Collected data:
———

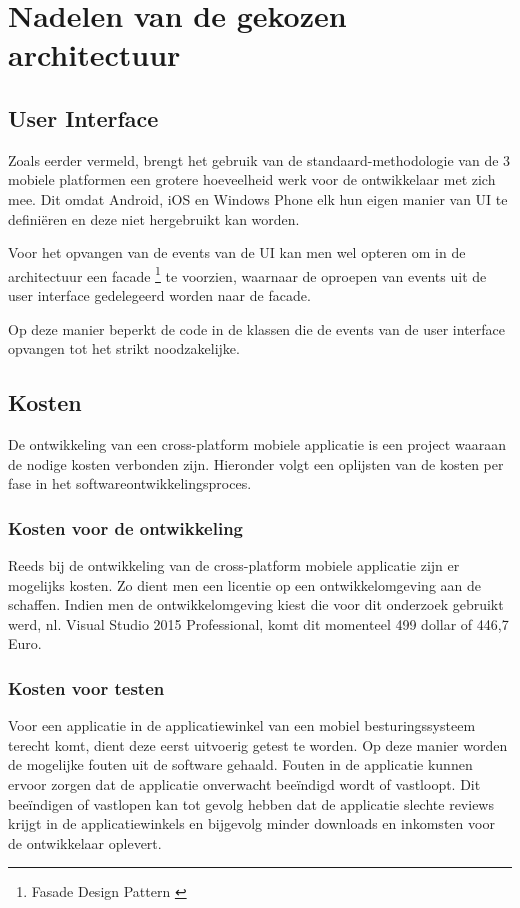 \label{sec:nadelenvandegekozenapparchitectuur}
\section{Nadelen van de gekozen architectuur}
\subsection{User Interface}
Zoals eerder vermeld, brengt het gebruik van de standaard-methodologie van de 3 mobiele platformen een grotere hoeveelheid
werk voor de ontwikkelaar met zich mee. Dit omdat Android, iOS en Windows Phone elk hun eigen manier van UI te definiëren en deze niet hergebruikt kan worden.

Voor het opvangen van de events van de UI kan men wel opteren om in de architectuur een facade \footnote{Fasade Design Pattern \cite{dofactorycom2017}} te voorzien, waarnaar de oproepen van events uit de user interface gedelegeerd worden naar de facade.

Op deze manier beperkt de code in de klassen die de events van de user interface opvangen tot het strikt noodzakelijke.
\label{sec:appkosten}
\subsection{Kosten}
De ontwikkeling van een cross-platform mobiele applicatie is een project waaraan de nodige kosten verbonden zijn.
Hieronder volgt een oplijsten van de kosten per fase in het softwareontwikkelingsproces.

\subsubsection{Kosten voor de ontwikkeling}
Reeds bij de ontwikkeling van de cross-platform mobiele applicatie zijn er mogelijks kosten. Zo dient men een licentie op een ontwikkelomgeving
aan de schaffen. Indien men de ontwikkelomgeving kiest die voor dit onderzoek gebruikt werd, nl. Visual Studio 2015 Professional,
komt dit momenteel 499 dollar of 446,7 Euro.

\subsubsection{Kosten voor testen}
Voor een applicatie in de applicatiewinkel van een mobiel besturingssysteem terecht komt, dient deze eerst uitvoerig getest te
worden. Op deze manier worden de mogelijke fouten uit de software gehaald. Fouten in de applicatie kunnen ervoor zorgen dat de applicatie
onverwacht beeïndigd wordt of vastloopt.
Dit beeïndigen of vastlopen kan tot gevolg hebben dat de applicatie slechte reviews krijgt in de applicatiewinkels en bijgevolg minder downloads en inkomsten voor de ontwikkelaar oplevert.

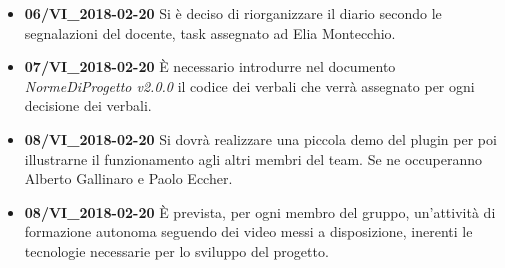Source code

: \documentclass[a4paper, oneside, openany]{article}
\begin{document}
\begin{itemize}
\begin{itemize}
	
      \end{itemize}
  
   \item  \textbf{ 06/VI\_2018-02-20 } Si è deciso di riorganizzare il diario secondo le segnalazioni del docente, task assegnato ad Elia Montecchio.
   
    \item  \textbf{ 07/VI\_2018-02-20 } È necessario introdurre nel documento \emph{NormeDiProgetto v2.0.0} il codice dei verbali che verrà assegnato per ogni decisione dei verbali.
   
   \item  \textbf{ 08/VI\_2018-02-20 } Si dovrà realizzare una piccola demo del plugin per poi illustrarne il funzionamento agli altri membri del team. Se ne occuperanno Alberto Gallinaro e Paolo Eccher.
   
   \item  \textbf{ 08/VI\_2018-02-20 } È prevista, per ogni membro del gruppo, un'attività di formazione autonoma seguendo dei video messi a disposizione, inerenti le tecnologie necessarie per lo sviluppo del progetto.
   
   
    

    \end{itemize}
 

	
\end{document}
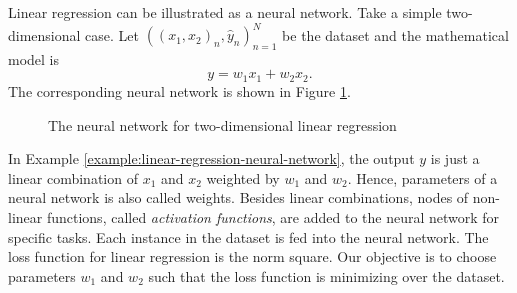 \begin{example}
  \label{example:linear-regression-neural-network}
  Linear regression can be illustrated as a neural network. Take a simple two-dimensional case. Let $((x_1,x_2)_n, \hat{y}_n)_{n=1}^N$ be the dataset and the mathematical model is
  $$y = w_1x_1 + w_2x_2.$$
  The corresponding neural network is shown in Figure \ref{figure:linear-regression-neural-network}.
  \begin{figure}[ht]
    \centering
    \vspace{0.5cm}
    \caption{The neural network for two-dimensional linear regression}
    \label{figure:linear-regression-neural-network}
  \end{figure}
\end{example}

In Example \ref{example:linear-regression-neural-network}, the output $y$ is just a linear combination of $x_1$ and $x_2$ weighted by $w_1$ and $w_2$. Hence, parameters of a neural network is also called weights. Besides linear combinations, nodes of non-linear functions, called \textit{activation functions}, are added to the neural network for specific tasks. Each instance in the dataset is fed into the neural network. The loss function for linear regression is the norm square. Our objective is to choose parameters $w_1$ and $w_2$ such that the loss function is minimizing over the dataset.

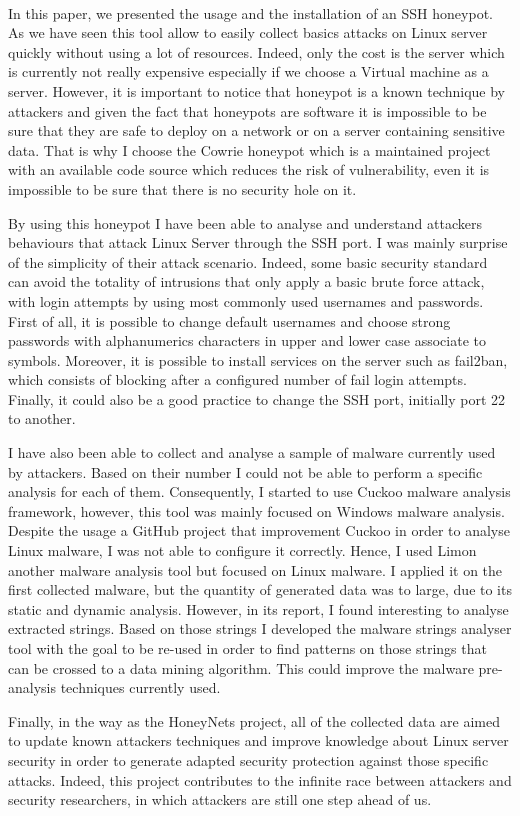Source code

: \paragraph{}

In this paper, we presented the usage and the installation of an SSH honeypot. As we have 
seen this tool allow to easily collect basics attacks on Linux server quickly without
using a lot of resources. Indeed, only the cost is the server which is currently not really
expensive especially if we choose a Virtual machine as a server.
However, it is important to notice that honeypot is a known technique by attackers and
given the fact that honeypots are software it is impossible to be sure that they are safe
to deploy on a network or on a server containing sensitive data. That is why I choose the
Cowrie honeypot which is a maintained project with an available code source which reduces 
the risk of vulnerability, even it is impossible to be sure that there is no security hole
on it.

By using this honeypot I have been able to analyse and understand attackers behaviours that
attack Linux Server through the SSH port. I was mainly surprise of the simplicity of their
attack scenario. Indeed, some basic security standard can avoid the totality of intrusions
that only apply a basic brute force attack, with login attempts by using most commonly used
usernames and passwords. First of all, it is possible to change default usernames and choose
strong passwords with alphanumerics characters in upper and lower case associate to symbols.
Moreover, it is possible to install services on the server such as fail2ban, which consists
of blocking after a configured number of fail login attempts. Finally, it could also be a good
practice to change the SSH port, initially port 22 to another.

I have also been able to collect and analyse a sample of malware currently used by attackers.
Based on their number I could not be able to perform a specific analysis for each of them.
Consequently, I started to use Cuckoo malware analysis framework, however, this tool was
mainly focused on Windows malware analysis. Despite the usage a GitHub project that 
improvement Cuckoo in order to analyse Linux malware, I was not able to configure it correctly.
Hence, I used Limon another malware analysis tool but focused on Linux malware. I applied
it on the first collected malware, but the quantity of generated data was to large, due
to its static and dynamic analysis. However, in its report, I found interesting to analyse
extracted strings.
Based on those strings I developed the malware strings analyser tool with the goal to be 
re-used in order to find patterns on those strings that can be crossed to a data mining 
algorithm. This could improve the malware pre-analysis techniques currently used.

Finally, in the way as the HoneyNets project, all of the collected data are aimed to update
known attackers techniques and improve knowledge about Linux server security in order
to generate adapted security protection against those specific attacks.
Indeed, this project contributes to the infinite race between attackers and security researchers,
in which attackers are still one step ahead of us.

———

Check the entries above line by line and return each one containing the word "assegnato".

   \item  \textbf{ 06/VI\_2018-02-20 } Si è deciso di riorganizzare il diario secondo le segnalazioni del docente, task assegnato ad Elia Montecchio.
    \item  \textbf{ 07/VI\_2018-02-20 } È necessario introdurre nel documento \emph{NormeDiProgetto v2.0.0} il codice dei verbali che verrà assegnato per ogni decisione dei verbali.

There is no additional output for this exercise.